Just got back from Port A. It was a mess. Wind, sea weed, murky water and waves spraying over the south jetty. All that being said, folks were catching lots of big reds.

Friday night had about 8 tarpon bites but got only one hook set and managed to bring the nice 4 footer to the rocks. He was quite a jumper and fought like a champ. 

Saw a few more rolling in the area but with the wind and waves it was tough fishing.


----------



## marc (May 21, 2004)

If you dont mind me asking, what were you using and at what time did you get the most hits?


----------



## Bill C (May 23, 2004)

*no problem*

5" Storm swim lures and the bites occurred at sunset and early evening.

On this trip, I modified the storm lures slightly to add some red yarn soaked in menhaden oil to see if that would improve the bite. Too early in the experiement to tell if it had any effect as I got bites on both regular and modified lures.



marc said:


> If you dont mind me asking, what were you using and at what time did you get the most hits?


----------



## marc (May 21, 2004)

I'll be at the jetties on tues. and wed. Did you see any poons rolling outside the north jettie? I have a 24 ft. gas inboard shamrock and I hope to get my anchor set somewhere arround the end of the north jettie. I'm sure with the weather I dont want to be outside the south rocks. Also did you have an outgoing tide? The most poons I've seen have been on an outgoing tide.


----------



## Bill C (May 23, 2004)

I did not. The waves were really pounding the north jetty, as well as the south, on all three days that I was there. If they were rolling on the beach (north) side of the north jetty where there might be some calmer water, I couldn't see them. 

In two trips over the past month, I haven't seen any schools of tarpon rolling. Only isolated fish from time to time. 

The tide was outgoing at the time I got the most bites this past trip. Last year I saw the biggest schools of tarpon off the end of the south jetty during incoming tides. I also got a report of hundreds of tarpon rolling one afternoon on an incoming tide. That being said, I have the most confidence with the type of fishing I am doing on outgoing tides.

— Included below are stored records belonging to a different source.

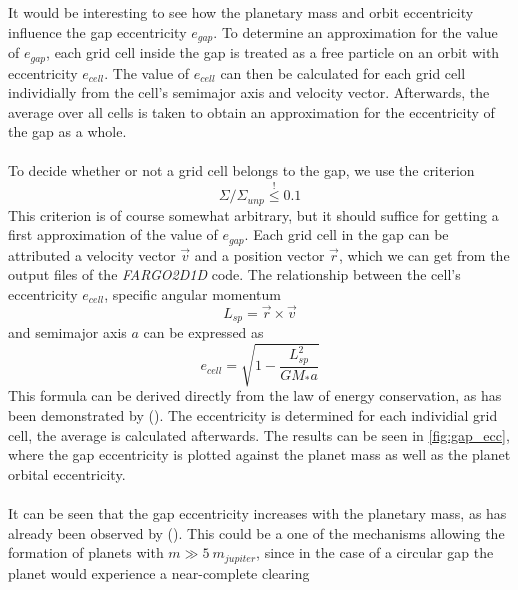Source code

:     \newpage
      It would be interesting to see how the planetary mass and orbit 
      eccentricity influence the gap eccentricity $e_{gap}$.
      To determine an approximation for the value of $e_{gap}$, each grid cell 
      inside the gap is treated as a free particle on an orbit with 
      eccentricity $e_{cell}$.
      The value of $e_{cell}$ can then be calculated for each grid cell 
      individially from the cell's semimajor axis and velocity vector. 
      Afterwards, the average over all cells is taken to obtain an 
      approximation for the eccentricity of the gap as a whole. \\
      \\
      To decide whether or not a grid cell belongs to the gap, we use the 
      criterion
      $$\Sigma/\Sigma_{unp}\overset{!}{\leq}0.1$$
      This criterion is of course somewhat arbitrary, but it should suffice 
      for getting a first approximation of the value of $e_{gap}$.
      Each grid cell in the gap can be attributed a velocity vector $\vec v$ 
      and a position vector $\vec r$, which we can get from the output files 
      of the \textit{FARGO2D1D} code. The relationship between the cell's 
      eccentricity $e_{cell}$, specific angular momentum 
      \begin{equation}
        L_{sp}=\vec r\times\vec v
      \end{equation}
      and semimajor axis $a$ can be expressed as
      \begin{equation}
        e_{cell}=\sqrt{1-\frac{L_{sp}^2}{GM_*a}}
      \end{equation}
      This formula can be derived directly from the law of energy conservation, 
      as has been demonstrated by \citeauthor{Bitsch_2013} 
      (\citeyear{Bitsch_2013}). The eccentricity is determined for each 
      individial grid cell, the average is calculated afterwards. The results 
      can be seen in \autoref{fig:gap_ecc}, where the gap eccentricity is 
      plotted against the planet mass as well as the planet orbital 
      eccentricity. \\
      \\
      It can be seen that the gap eccentricity increases with the planetary 
      mass, as has already been observed by \citeauthor{Kley_2006} 
      (\citeyear{Kley_2006}). This could be a one of the mechanisms allowing 
      the formation of planets with $m\gg5\ m_{jupiter}$, since in the case
      of a circular gap the planet would experience a near-complete clearing 
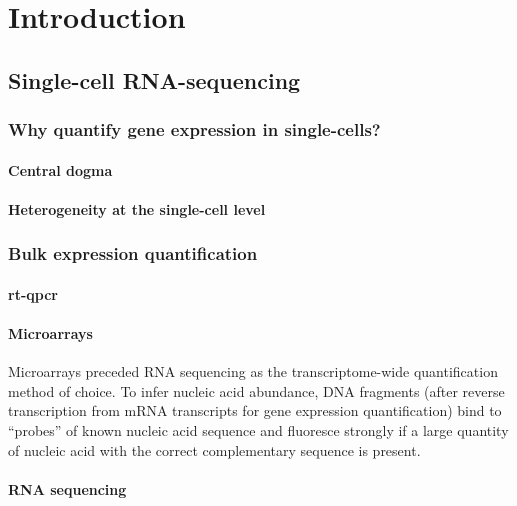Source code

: \chapter{Introduction}\label{ch:introduction}

\section{Single-cell RNA-sequencing}

\subsection{Why quantify gene expression in single-cells?}

\subsubsection{Central dogma}

\subsubsection{Heterogeneity at the single-cell level}


\subsection{Bulk expression quantification}

\subsubsection{rt-qpcr}


\subsubsection{Microarrays}


Microarrays preceded RNA sequencing as the transcriptome-wide quantification method of choice. To infer nucleic acid abundance, DNA fragments (after reverse transcription from mRNA transcripts for gene expression quantification) bind to ``probes'' of known nucleic acid sequence and fluoresce strongly if a large quantity of nucleic acid with the correct complementary sequence is present.

\subsubsection{RNA sequencing}



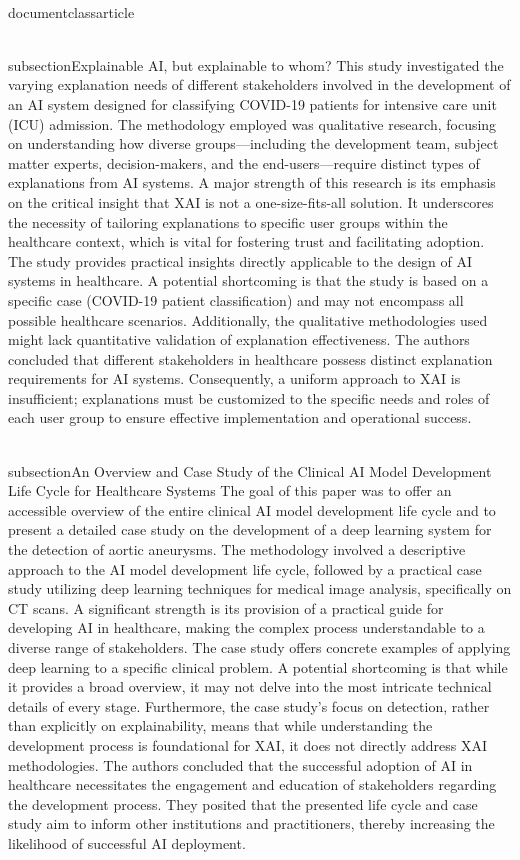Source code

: \\documentclass{article}
\begin{document}
\\subsection{Explainable AI, but explainable to whom?}
This study investigated the varying explanation needs of different stakeholders involved in the development of an AI system designed for classifying COVID-19 patients for intensive care unit (ICU) admission. The methodology employed was qualitative research, focusing on understanding how diverse groups—including the development team, subject matter experts, decision-makers, and the end-users—require distinct types of explanations from AI systems. A major strength of this research is its emphasis on the critical insight that XAI is not a one-size-fits-all solution. It underscores the necessity of tailoring explanations to specific user groups within the healthcare context, which is vital for fostering trust and facilitating adoption. The study provides practical insights directly applicable to the design of AI systems in healthcare. A potential shortcoming is that the study is based on a specific case (COVID-19 patient classification) and may not encompass all possible healthcare scenarios. Additionally, the qualitative methodologies used might lack quantitative validation of explanation effectiveness. The authors concluded that different stakeholders in healthcare possess distinct explanation requirements for AI systems. Consequently, a uniform approach to XAI is insufficient; explanations must be customized to the specific needs and roles of each user group to ensure effective implementation and operational success.

\\subsection{An Overview and Case Study of the Clinical AI Model Development Life Cycle for Healthcare Systems}
The goal of this paper was to offer an accessible overview of the entire clinical AI model development life cycle and to present a detailed case study on the development of a deep learning system for the detection of aortic aneurysms. The methodology involved a descriptive approach to the AI model development life cycle, followed by a practical case study utilizing deep learning techniques for medical image analysis, specifically on CT scans. A significant strength is its provision of a practical guide for developing AI in healthcare, making the complex process understandable to a diverse range of stakeholders. The case study offers concrete examples of applying deep learning to a specific clinical problem. A potential shortcoming is that while it provides a broad overview, it may not delve into the most intricate technical details of every stage. Furthermore, the case study's focus on detection, rather than explicitly on explainability, means that while understanding the development process is foundational for XAI, it does not directly address XAI methodologies. The authors concluded that the successful adoption of AI in healthcare necessitates the engagement and education of stakeholders regarding the development process. They posited that the presented life cycle and case study aim to inform other institutions and practitioners, thereby increasing the likelihood of successful AI deployment.
\end{document}
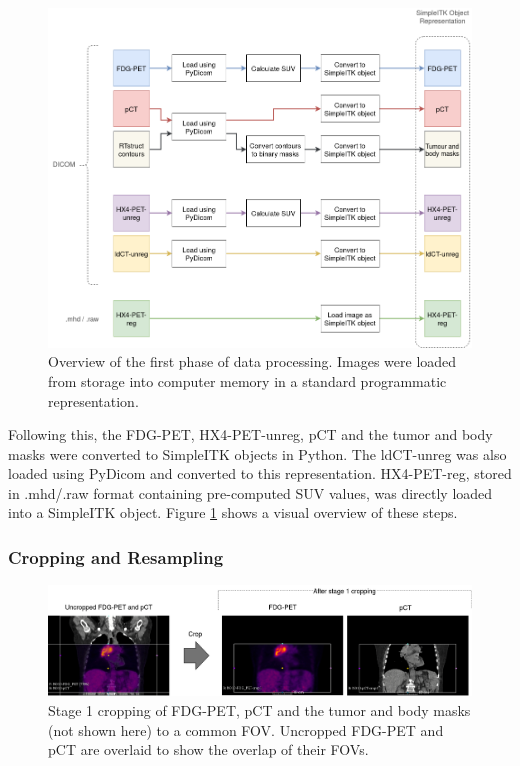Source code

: \begin{figure}[h!]
    \centering
    \includegraphics[width=0.9\linewidth]{figures/Data/data_processing_overview-step_1.png}
    \caption{Overview of the first phase of data processing. Images were loaded from storage into computer memory in a standard programmatic representation.}
    \label{fig:data_proc_overview_1}
\end{figure}

Following this, the FDG-PET, HX4-PET-unreg, pCT and the tumor and body masks were converted to SimpleITK objects in Python. The ldCT-unreg was also loaded using PyDicom and converted to this representation. HX4-PET-reg, stored in .mhd/.raw format containing pre-computed SUV values, was directly loaded into a SimpleITK object. Figure \ref{fig:data_proc_overview_1} shows a visual overview of these steps.


\subsubsection{Cropping and Resampling}

\begin{figure}[h!]
    \centering
    \includegraphics[width=\linewidth]{figures/Data/fdgpet_pct_crop1/N010-FDG_PET_pCT-uncropped_crop1.png}
    \caption{Stage 1 cropping of FDG-PET, pCT and the tumor and body masks (not shown here) to a common FOV. Uncropped FDG-PET and pCT are overlaid to show the overlap of their FOVs.}
    \label{fig:fdg_pet_pct_crop1}
\end{figure}

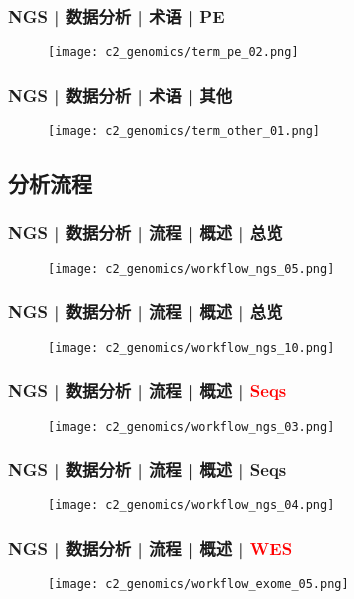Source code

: \begin{frame}
  \frametitle{NGS | 数据分析 | 术语 | PE}
  \begin{figure}
    \centering
    \texttt{[image: c2\_genomics/term\_pe\_02.png]}
  \end{figure}
\end{frame}

\begin{frame}
  \frametitle{NGS | 数据分析 | 术语 | 其他}
  \begin{figure}
    \centering
    \texttt{[image: c2\_genomics/term\_other\_01.png]}
  \end{figure}
\end{frame}

\subsection{分析流程}
\begin{frame}
  \frametitle{NGS | 数据分析 | 流程 | 概述 | 总览}
  \begin{figure}
    \centering
    \texttt{[image: c2\_genomics/workflow\_ngs\_05.png]}
  \end{figure}
\end{frame}

\begin{frame}
  \frametitle{NGS | 数据分析 | 流程 | 概述 | 总览}
  \begin{figure}
    \centering
    \texttt{[image: c2\_genomics/workflow\_ngs\_10.png]}
  \end{figure}
\end{frame}

\begin{frame}
  \frametitle{NGS | 数据分析 | 流程 | 概述 | \textcolor{red}{Seqs}}
  \begin{figure}
    \centering
    \texttt{[image: c2\_genomics/workflow\_ngs\_03.png]}
  \end{figure}
\end{frame}

\begin{frame}
  \frametitle{NGS | 数据分析 | 流程 | 概述 | Seqs}
  \begin{figure}
    \centering
    \texttt{[image: c2\_genomics/workflow\_ngs\_04.png]}
  \end{figure}
\end{frame}

\begin{frame}
  \frametitle{NGS | 数据分析 | 流程 | 概述 | \textcolor{red}{WES}}
  \begin{figure}
    \centering
    \texttt{[image: c2\_genomics/workflow\_exome\_05.png]}
  \end{figure}
\end{frame}

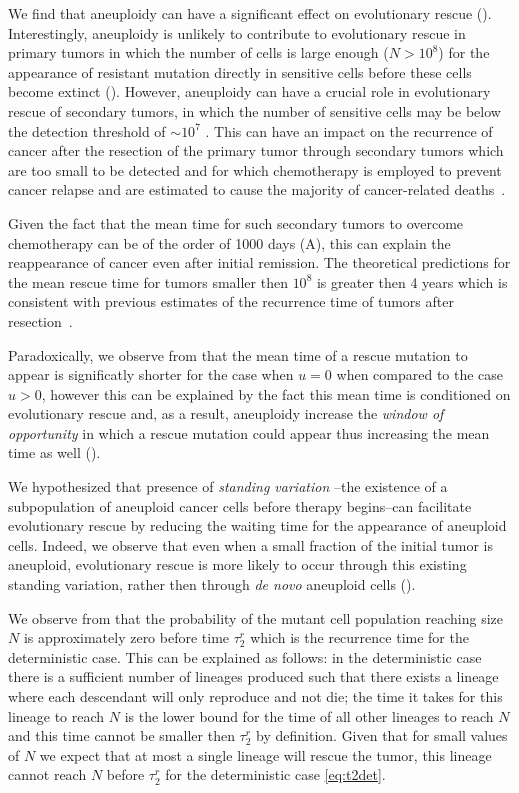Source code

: \documentclass[12pt]{extarticle}
\begin{document}
We find that aneuploidy can have a significant effect on evolutionary rescue (). Interestingly, aneuploidy is unlikely to contribute to evolutionary rescue in primary tumors in which the number of cells is large enough ($N>10^8$) for the appearance of resistant mutation directly in sensitive cells before these cells become extinct ().
However, aneuploidy can have a crucial role in evolutionary rescue of secondary tumors, in which the number of sensitive cells may be below the detection threshold of $\sim10^7$  \citep{bozic2013evolutionary}. This can have an impact on the recurrence of cancer after the resection of the primary tumor  through secondary tumors which are too small to be detected and for which chemotherapy is employed to prevent  cancer relapse and are estimated to cause the majority of cancer-related deaths~\citep{chaffer2011perspective}. 

Given the fact that the mean time for such secondary tumors to overcome chemotherapy can be of the order of 1000 days (A), %
this can explain the reappearance of cancer even after initial remission. The theoretical predictions for the mean rescue time for tumors smaller then  $10^8$ is greater then 4 years which is consistent with previous estimates of the recurrence time of tumors after resection~\citep{avanzini2019cancer}.

Paradoxically, we observe from  that the mean time of a rescue mutation to appear is significatly shorter for the case when $u=0$ when compared to the case $u>0$, however this can be explained by the fact this mean time is conditioned on evolutionary rescue and, as a result, aneuploidy increase the \emph{window of opportunity} in which a rescue mutation could appear thus increasing the mean time as well ().

We hypothesized that presence of \emph{standing variation} 
--the existence of a subpopulation of aneuploid cancer cells before therapy begins--can facilitate evolutionary rescue by reducing the waiting time for the appearance of aneuploid cells. Indeed, we observe that even when a small fraction of the initial tumor is aneuploid, evolutionary rescue is more likely to occur through this existing standing variation, rather then through \emph{de novo} aneuploid cells ().

We observe from  that the probability of the mutant cell population reaching size $N$ is approximately zero before time $\tau_2^r$ which is the recurrence time for the deterministic case. This can be explained as follows: in the deterministic case there is a sufficient number of lineages produced such that there exists a lineage where each descendant will only reproduce and not die; the time it takes for this lineage to reach $N$ is the lower bound for the time of all other lineages to reach $N$ and this time cannot be smaller then $\tau_2^r$ by definition. Given that for small values of $N$ we expect that at most a single lineage will rescue the tumor, this lineage cannot reach $N$ before $\tau_2^r$ for the deterministic case \cref{eq:t2det}.
\end{document}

Good luck to you on Tuesday and Wednesday. Hopefully, the winds and waves will be more cooperative for you.


----------



## marc (May 21, 2004)

*port a*

The waves were rolling about 8 ft at the end of the north jettie. we managed to get a hit 30 min after sunset on tuesday evening. Live crab about 5 inch size, drifted behind the boat. we never did get a jump out of him. But my buddy did see a fish roll about 5 second befor the hit. He took the bait 20 ft behind the boat. Before i could pick up the rod he was in front of the boat and not looking back. we had a good time anyways. Thanks for the info. I'll be back sunday and monday. Looks like rough water again. Maybe most of the holiday crowd will not go out.


----------



## Bill C (May 23, 2004)

Man! That sounds like rough fishing. Congratulations on your hookup. That's quite a feat in that kind of water.


----------